**Data to examine:**
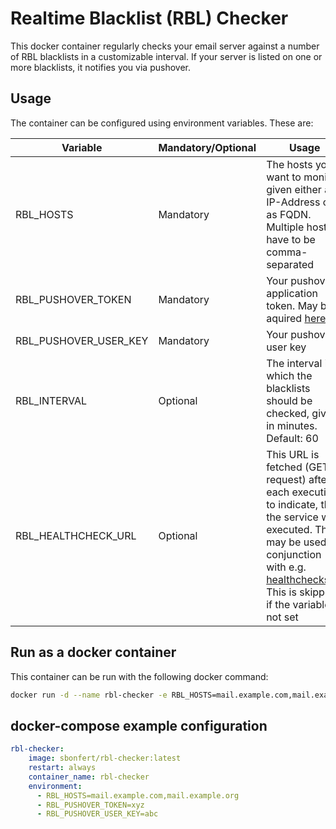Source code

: # Realtime Blacklist (RBL) Checker

This docker container regularly checks your email server against a number of RBL blacklists in a customizable interval. If your server is listed on one or more blacklists, it notifies you via pushover.

## Usage

The container can be configured using environment variables. These are:

| Variable              | Mandatory/Optional | Usage |
| --------------------- | ------------------ | ----- |
| RBL_HOSTS             | Mandatory          | The hosts you want to monitor, given either as IP-Address or as FQDN. Multiple hosts have to be comma-separated |
| RBL_PUSHOVER_TOKEN    | Mandatory          | Your pushover application token. May be aquired [here](https://pushover.net/apps/build) |
| RBL_PUSHOVER_USER_KEY | Mandatory          | Your pushover user key |
| RBL_INTERVAL          | Optional           | The interval in which the blacklists should be checked, given in minutes. Default: 60 |
| RBL_HEALTHCHECK_URL   | Optional           | This URL is fetched (GET-request) after each execution to indicate, that the service was executed. This may be used in conjunction with e.g. [healthchecks.io](https://healthchecks.io). This is skipped, if the variable is not set |

## Run as a docker container

This container can be run with the following docker command:

```sh
docker run -d --name rbl-checker -e RBL_HOSTS=mail.example.com,mail.example.org -e RBL_PUSHOVER_TOKEN=xyz -e RBL_PUSHOVER_USER_KEY=abc sbonfert/rbl-checker
```

## docker-compose example configuration

```yaml
rbl-checker:
    image: sbonfert/rbl-checker:latest
    restart: always
    container_name: rbl-checker
    environment:
      - RBL_HOSTS=mail.example.com,mail.example.org
      - RBL_PUSHOVER_TOKEN=xyz
      - RBL_PUSHOVER_USER_KEY=abc
```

**Required work:** Report each line of the material in which the string "Usage" occurs.

**Answer for the task:**
## Usage
| Variable              | Mandatory/Optional | Usage |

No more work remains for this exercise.